- DVD cover
- Directed by: Teja
- Written by: Teja
- Produced by: Teja K. Jagadeesh Reddy
- Starring: Ajay; Anoop Kumar; Ishana;
- Cinematography: P. C. Sreeram
- Edited by: Shankar
- Music by: Chakri
- Release date: 26 October 2008;
- Country: India
- Language: Telugu

= Keka (2008 film) =

Keka is a 2008 Indian Telugu-language romantic drama film directed by Teja and starring Ajay, Anoop Kumar and Ishana. The film was released to highly negative reviews.

== Cast ==

Dubbing artists
- Navdeep for Raja
- Ajay for Kiran
- Raasi for Ishana

== Production ==
The film featured 36 newcomers including Sirivennela Seetharama Sastry's son Raja. Bubbly was renamed Ishana by Teja although officially she is unnamed by her family due to astrological reasons. Initially Chennai-based Ilaiyaraaja was to compose the music but after Teja fell sick and couldn't shift between cities, he opted for Hyderabad-based Chakri. The film was shot in 60 days in Bangalore, Kolkata, Hyderabad and Rajasthan.

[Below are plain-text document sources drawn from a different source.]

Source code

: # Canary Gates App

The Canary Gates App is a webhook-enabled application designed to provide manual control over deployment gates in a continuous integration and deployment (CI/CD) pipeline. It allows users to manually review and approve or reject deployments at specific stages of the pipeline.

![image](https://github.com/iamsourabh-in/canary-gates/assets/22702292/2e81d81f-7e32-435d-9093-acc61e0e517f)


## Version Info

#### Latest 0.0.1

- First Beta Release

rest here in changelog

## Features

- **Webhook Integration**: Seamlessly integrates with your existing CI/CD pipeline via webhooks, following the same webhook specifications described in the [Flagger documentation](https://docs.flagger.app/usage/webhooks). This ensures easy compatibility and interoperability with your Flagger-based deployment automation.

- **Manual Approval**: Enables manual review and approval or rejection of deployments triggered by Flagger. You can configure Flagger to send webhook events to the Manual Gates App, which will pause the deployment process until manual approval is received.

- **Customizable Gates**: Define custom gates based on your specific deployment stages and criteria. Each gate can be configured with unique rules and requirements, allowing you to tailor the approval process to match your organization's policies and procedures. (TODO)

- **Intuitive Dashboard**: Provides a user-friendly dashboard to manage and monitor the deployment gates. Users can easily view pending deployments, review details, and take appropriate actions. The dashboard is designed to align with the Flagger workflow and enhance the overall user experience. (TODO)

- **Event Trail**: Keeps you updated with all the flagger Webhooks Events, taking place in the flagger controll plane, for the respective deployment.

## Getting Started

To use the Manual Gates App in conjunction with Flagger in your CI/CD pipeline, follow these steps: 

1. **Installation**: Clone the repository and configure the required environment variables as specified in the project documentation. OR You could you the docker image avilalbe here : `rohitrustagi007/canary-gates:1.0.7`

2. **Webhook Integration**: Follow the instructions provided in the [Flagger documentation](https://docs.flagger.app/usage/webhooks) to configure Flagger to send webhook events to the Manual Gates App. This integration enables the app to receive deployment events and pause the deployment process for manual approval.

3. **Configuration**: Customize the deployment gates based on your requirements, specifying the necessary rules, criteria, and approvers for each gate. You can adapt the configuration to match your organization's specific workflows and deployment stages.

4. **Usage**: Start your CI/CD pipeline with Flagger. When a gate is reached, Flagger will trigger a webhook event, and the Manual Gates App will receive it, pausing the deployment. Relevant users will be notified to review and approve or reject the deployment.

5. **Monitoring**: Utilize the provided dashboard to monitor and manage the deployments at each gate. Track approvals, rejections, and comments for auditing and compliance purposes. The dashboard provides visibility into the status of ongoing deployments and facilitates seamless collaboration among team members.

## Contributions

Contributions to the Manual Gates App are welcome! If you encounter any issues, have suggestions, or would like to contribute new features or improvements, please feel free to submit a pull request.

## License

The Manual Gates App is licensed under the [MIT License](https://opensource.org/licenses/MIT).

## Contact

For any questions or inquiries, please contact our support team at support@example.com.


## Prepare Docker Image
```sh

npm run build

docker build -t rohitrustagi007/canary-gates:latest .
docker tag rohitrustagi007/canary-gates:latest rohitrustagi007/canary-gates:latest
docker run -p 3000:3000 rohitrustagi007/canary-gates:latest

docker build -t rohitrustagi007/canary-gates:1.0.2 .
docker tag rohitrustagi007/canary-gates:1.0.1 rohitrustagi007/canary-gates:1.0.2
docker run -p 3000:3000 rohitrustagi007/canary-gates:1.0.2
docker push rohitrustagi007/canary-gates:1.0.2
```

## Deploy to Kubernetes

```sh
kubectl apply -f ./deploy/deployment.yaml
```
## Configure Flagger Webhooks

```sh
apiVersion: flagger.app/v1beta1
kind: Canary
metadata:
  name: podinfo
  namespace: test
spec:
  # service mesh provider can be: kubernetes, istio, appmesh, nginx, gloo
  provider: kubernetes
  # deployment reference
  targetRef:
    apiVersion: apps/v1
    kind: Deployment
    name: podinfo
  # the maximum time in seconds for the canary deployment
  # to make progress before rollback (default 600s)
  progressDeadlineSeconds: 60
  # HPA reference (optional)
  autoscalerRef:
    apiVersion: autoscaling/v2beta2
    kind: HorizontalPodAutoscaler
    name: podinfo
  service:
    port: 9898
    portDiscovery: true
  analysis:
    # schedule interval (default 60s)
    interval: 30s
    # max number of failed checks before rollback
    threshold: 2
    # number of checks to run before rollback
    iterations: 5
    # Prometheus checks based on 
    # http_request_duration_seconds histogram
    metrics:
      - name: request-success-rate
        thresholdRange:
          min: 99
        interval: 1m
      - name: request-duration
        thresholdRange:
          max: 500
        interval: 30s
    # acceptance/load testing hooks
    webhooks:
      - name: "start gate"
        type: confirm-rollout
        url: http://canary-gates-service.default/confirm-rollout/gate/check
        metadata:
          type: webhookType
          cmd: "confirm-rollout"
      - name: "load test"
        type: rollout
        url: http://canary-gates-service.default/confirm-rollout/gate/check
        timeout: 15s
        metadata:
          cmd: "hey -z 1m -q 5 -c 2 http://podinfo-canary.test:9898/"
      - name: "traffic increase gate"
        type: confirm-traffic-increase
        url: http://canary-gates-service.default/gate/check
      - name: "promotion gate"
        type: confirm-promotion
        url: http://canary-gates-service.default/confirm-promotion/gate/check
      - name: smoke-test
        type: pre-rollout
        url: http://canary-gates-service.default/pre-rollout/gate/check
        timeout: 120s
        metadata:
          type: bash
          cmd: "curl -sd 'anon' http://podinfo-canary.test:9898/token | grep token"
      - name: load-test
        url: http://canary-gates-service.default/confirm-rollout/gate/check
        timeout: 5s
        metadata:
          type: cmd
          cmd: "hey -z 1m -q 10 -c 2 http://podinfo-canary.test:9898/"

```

The film was simultaneously shot in Tamil as Manase Manase, but that version was never released.

== Soundtrack ==

Soundtrack
| No. | Title | Lyrics | Singer(s) | Length |
|---|---|---|---|---|
| 1. | "Jhum Jhum Jhummani" | Sirivennela Seetharama Sastry | Venu, Pranavi |  |
| 2. | "Adigava Mataina" | Sirivennela Seetharama Sastry | Hemachandra, Kousalya |  |
| 3. | "Gayalu Palike Geyam" | Chandrabose | Harshika, Sudha |  |
| 4. | "Keka Petti Keka Petti" | Chandrabose | Chakri |  |
| 5. | "Love You I Love You" | Chandrabose | Chakri |  |
| 6. | "Chitti Chilakavo" | Veturi | Hariharan, Kousalya |  |

== Reception ==
The film was released on 26 October 2008. A critic from Rediff.com rated the film two-and-a-half out of five stars and wrote that "Director Teja seems to have got embroiled in the stereotypical pattern of filmmaking. Gone is the freshness associated with his films (as his earlier films Chitram and Jayam reflect). One can't help but wonder if he has lost his touch". A critic from IANS rated the film one out of five and wrote that "Keka is a movie three years too late".